Book Read Free

Nerve

Page 49

by Kirsten Krueger


  Hartman continued filming, standing outside their cell with the video camera in his hands, teleporting from place to place to avoid Fraco. The vice principal had tried to pry the camera from the boy’s grasp for at least twenty minutes, unsurprisingly to no avail since his greasiness inhibited him from gripping it. At one point he had succeeded in oiling the lens, no doubt resulting in poorer video quality, but as long as the public could hear how ridiculous the government’s claims were, the visuals didn’t matter. Whether or not the news station had cut them off was a mystery, but Adara sincerely hoped the world wasn’t deprived of her sardonic sass.

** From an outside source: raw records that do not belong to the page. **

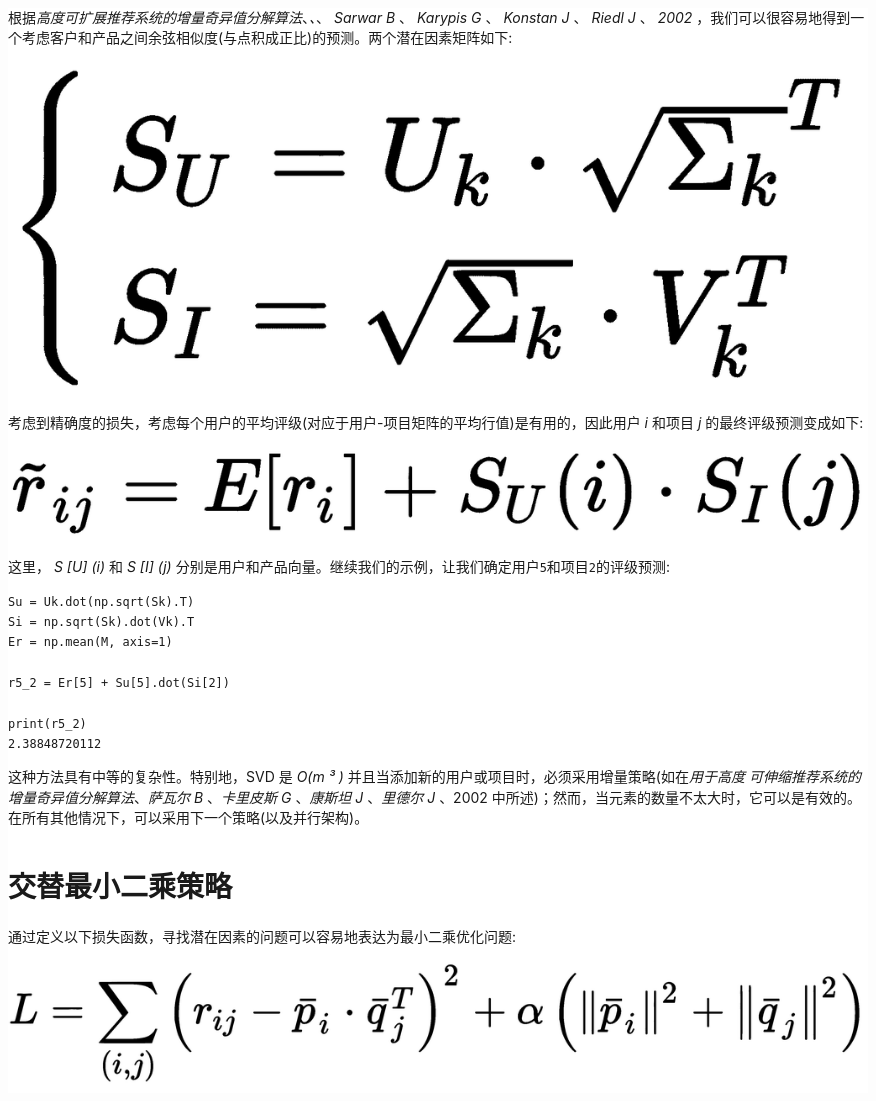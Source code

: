 根据*高度可扩展推荐系统的增量奇异值分解算法*、*、*、 *Sarwar B* 、 *Karypis G* 、 *Konstan J* 、 *Riedl J* 、 *2002* ，我们可以很容易地得到一个考虑客户和产品之间余弦相似度(与点积成正比)的预测。两个潜在因素矩阵如下:

![](img/5108f801-9b2a-4852-94b7-0e7447680706.png)

考虑到精确度的损失，考虑每个用户的平均评级(对应于用户-项目矩阵的平均行值)是有用的，因此用户 *i* 和项目 *j* 的最终评级预测变成如下:

![](img/d0625b49-d860-4b84-a062-78ad7ce5e90e.png)

这里， *S [U] (i)* 和 *S [I] (j)* 分别是用户和产品向量。继续我们的示例，让我们确定用户`5`和项目`2`的评级预测:

```
Su = Uk.dot(np.sqrt(Sk).T)
Si = np.sqrt(Sk).dot(Vk).T
Er = np.mean(M, axis=1)

r5_2 = Er[5] + Su[5].dot(Si[2])

print(r5_2)
2.38848720112
```

这种方法具有中等的复杂性。特别地，SVD 是 *O(m ³ )* 并且当添加新的用户或项目时，必须采用增量策略(如在*用于高度* *可伸缩推荐系统的增量奇异值分解算法*、*萨瓦尔 B* 、*卡里皮斯 G* 、*康斯坦 J* 、*里德尔 J* 、2002 中所述)；然而，当元素的数量不太大时，它可以是有效的。在所有其他情况下，可以采用下一个策略(以及并行架构)。

<title>Alternating least squares strategy</title>  

# 交替最小二乘策略

通过定义以下损失函数，寻找潜在因素的问题可以容易地表达为最小二乘优化问题:

![](img/0f247775-c4f3-4c4a-8099-cf6779602df0.png)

  “Mr. Corvis,” Fraco pleaded, blinking profusely. For a while, he’d used the consequence tactic, but given Hartman, who had grown up with Nero for a stepbrother, wasn’t even mildly intimidated, he’d resorted to the incentive approach. “If you give me the camera, I will pay for your meals.”

  “Indefinitely?” Hartman questioned, orange eyebrows rising with intrigue.

  “Well—”

  “If it’s indefinite, I can’t refuse.” He gave Adara a pathetic shrug.

  Dropping her hand, she groaned. “You are weak. If you give him that camera, Ginger, I will make you teleport in here and break me out.”

  “Oh, shit.” His head pivoted frantically between Adara and Fraco. “I can’t do that—I’ll be a fugitive! Sorry, Frakes, but I can’t take your—”

  “Oh, don’t believe her lies!” he cried, shooting a glare toward the jail cell. From the corner of her eye, Adara spied Angor’s satisfied smirk spreading wider. “She can’t make you do anything. Now, give me the camera before the Rosses—”

  “Before we what, Fraco?” a stern voice interjected, drawing all attention toward the doorway. Previously, Mitt had leaned on the doorframe, watching this whole scene unfold with the utmost amusement, but now he’d been pushed aside completely, making way for the two enraged Reggs.

  Artemis, who had been the one to speak, adorned her typical suit, her hair pulled into the tightest knot and her dark eyes boring into Fraco with contempt. William’s appearance was equally as authoritative, though his antipathy was clearly aimed at Adara and Angor rather than his vice principal. Regardless, at the sight of them, Fraco staggered back, bowing his head submissively.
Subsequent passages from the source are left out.